HOW TO COMPLETE THIS TASK >>
Should any entry hold a picture, omit that picture and copy the rest of the entry exactly.

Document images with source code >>
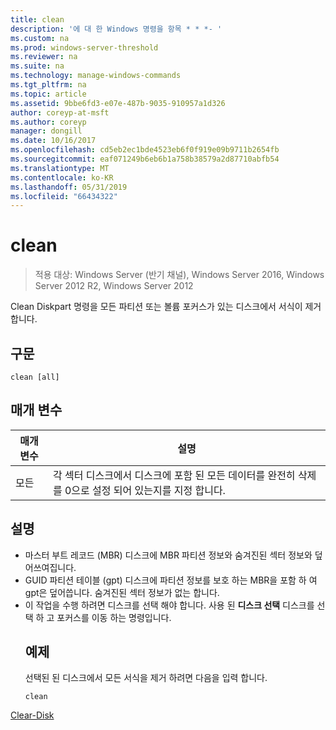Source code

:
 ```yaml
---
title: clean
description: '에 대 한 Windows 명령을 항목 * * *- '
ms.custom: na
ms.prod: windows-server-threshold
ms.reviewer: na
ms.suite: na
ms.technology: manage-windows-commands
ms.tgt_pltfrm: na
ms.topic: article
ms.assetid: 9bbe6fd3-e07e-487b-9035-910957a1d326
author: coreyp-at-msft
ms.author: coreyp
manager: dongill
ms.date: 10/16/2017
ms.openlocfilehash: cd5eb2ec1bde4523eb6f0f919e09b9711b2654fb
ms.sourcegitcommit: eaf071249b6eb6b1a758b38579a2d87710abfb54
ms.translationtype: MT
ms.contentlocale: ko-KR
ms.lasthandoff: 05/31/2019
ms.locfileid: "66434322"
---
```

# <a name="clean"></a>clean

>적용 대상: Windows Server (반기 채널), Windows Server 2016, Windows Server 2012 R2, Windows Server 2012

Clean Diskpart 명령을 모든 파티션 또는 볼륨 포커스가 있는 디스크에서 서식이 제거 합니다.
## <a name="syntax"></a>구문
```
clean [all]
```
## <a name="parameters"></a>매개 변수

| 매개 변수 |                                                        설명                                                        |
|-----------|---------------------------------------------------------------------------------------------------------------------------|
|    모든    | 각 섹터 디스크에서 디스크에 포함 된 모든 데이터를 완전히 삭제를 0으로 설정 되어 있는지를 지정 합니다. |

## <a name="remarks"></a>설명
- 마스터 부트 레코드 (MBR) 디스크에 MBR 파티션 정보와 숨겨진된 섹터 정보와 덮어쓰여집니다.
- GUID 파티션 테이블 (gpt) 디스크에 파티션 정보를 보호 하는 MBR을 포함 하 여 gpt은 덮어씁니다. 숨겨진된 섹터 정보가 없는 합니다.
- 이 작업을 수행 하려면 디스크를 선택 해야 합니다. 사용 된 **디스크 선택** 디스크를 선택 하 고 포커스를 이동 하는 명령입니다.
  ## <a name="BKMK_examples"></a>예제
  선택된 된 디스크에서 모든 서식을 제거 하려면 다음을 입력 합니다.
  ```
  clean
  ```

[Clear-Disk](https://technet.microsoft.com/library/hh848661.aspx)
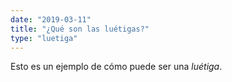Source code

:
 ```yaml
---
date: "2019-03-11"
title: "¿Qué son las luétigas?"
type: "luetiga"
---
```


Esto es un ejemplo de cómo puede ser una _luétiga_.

REPLY TO THE EXERCISE >>
Source code

:
 ```yaml
---
title: clean
description: '에 대 한 Windows 명령을 항목 * * *- '
ms.custom: na
ms.prod: windows-server-threshold
ms.reviewer: na
ms.suite: na
ms.technology: manage-windows-commands
ms.tgt_pltfrm: na
ms.topic: article
ms.assetid: 9bbe6fd3-e07e-487b-9035-910957a1d326
author: coreyp-at-msft
ms.author: coreyp
manager: dongill
ms.date: 10/16/2017
ms.openlocfilehash: cd5eb2ec1bde4523eb6f0f919e09b9711b2654fb
ms.sourcegitcommit: eaf071249b6eb6b1a758b38579a2d87710abfb54
ms.translationtype: MT
ms.contentlocale: ko-KR
ms.lasthandoff: 05/31/2019
ms.locfileid: "66434322"
---
```

# <a name="clean"></a>clean

>적용 대상: Windows Server (반기 채널), Windows Server 2016, Windows Server 2012 R2, Windows Server 2012

Clean Diskpart 명령을 모든 파티션 또는 볼륨 포커스가 있는 디스크에서 서식이 제거 합니다.
## <a name="syntax"></a>구문
```
clean [all]
```
## <a name="parameters"></a>매개 변수

| 매개 변수 |                                                        설명                                                        |
|-----------|---------------------------------------------------------------------------------------------------------------------------|
|    모든    | 각 섹터 디스크에서 디스크에 포함 된 모든 데이터를 완전히 삭제를 0으로 설정 되어 있는지를 지정 합니다. |

## <a name="remarks"></a>설명
- 마스터 부트 레코드 (MBR) 디스크에 MBR 파티션 정보와 숨겨진된 섹터 정보와 덮어쓰여집니다.
- GUID 파티션 테이블 (gpt) 디스크에 파티션 정보를 보호 하는 MBR을 포함 하 여 gpt은 덮어씁니다. 숨겨진된 섹터 정보가 없는 합니다.
- 이 작업을 수행 하려면 디스크를 선택 해야 합니다. 사용 된 **디스크 선택** 디스크를 선택 하 고 포커스를 이동 하는 명령입니다.
  ## <a name="BKMK_examples"></a>예제
  선택된 된 디스크에서 모든 서식을 제거 하려면 다음을 입력 합니다.
  ```
  clean
  ```

[Clear-Disk](https://technet.microsoft.com/library/hh848661.aspx)
Source code

:
 ```yaml
---
date: "2019-03-11"
title: "¿Qué son las luétigas?"
type: "luetiga"
---
```


Esto es un ejemplo de cómo puede ser una _luétiga_.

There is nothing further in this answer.